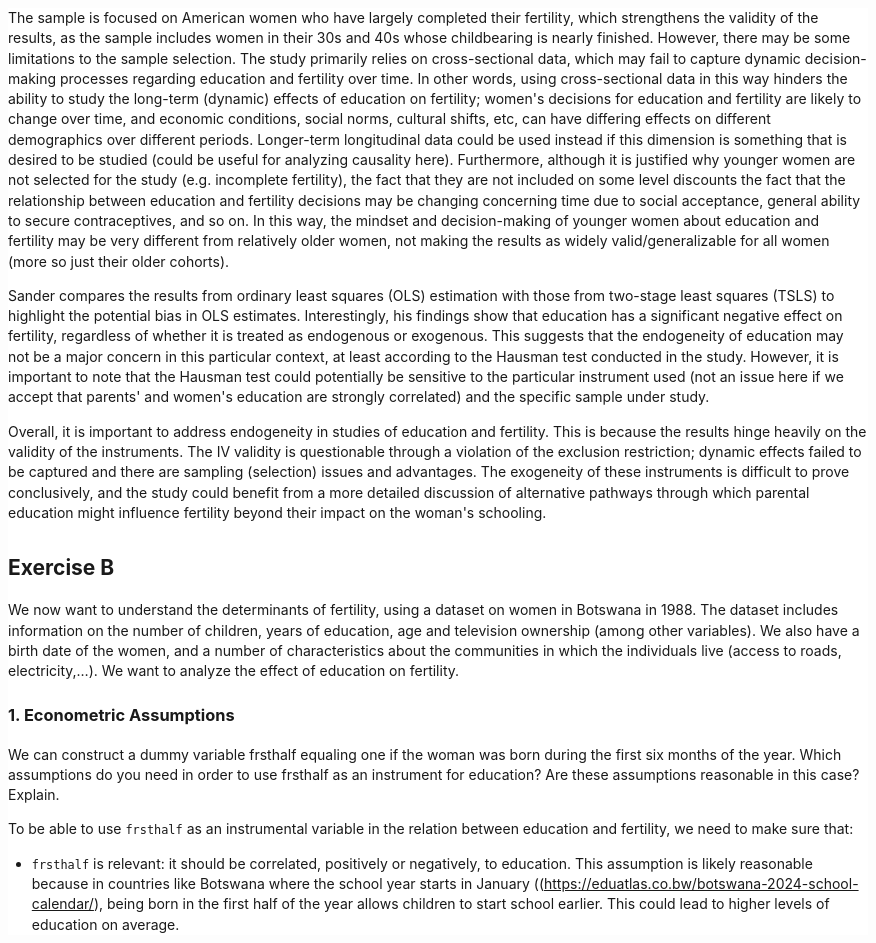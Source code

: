The sample is focused on American women who have largely completed their fertility, which strengthens the validity of the results, as the sample includes women in their 30s and 40s whose childbearing is nearly finished. However, there may be some limitations to the sample selection. The study primarily relies on cross-sectional data, which may fail to capture dynamic decision-making processes regarding education and fertility over time. In other words, using cross-sectional data in this way hinders the ability to study the long-term (dynamic) effects of education on fertility; women's decisions for education and fertility are likely to change over time, and economic conditions, social norms, cultural shifts, etc, can have differing effects on different demographics over different periods. Longer-term longitudinal data could be used instead if this dimension is something that is desired to be studied (could be useful for analyzing causality here). Furthermore, although it is justified why younger women are not selected for the study (e.g. incomplete fertility), the fact that they are not included on some level discounts the fact that the relationship between education and fertility decisions may be changing concerning time due to social acceptance, general ability to secure contraceptives, and so on. In this way, the mindset and decision-making of younger women about education and fertility may be very different from relatively older women, not making the results as widely valid/generalizable for all women (more so just their older cohorts).

Sander compares the results from ordinary least squares (OLS) estimation with those from two-stage least squares (TSLS) to highlight the potential bias in OLS estimates. Interestingly, his findings show that education has a significant negative effect on fertility, regardless of whether it is treated as endogenous or exogenous. This suggests that the endogeneity of education may not be a major concern in this particular context, at least according to the Hausman test conducted in the study. However, it is important to note that the Hausman test could potentially be sensitive to the particular instrument used (not an issue here if we accept that parents' and women's education are strongly correlated) and the specific sample under study.

Overall, it is important to address endogeneity in studies of education and fertility. This is because the results hinge heavily on the validity of the instruments. The IV validity is questionable through a violation of the exclusion restriction; dynamic effects failed to be captured and there are sampling (selection) issues and advantages. The exogeneity of these instruments is difficult to prove conclusively, and the study could benefit from a more detailed discussion of alternative pathways through which parental education might influence fertility beyond their impact on the woman's schooling.


## Exercise B
We now want to understand the determinants of fertility, using a dataset on women in Botswana
in 1988. The dataset includes information on the number of children, years of education, age and
television ownership (among other variables). We also have a birth date of the women, and a
number of characteristics about the communities in which the individuals live (access to roads,
electricity,…). We want to analyze the effect of education on fertility.

### 1. Econometric Assumptions 
We can construct a dummy variable frsthalf equaling one if the woman was born during the first six months of the year. Which assumptions do you need in order to use frsthalf as an instrument for education? Are these assumptions reasonable in this case? Explain.

To be able to use `frsthalf` as an instrumental variable in the relation between education and fertility, we need to make sure that:

- `frsthalf` is relevant: it should be correlated, positively or negatively, to education. This assumption is likely reasonable because in countries like Botswana where the school year starts in January ((https://eduatlas.co.bw/botswana-2024-school-calendar/), being born in the first half of the year allows children to start school earlier. This could lead to higher levels of education on average.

--

● Problem description
Which lines of the data above contain the string "want"? Copy each of them.

● Result for this exercise
We now want to understand the determinants of fertility, using a dataset on women in Botswana
electricity,…). We want to analyze the effect of education on fertility.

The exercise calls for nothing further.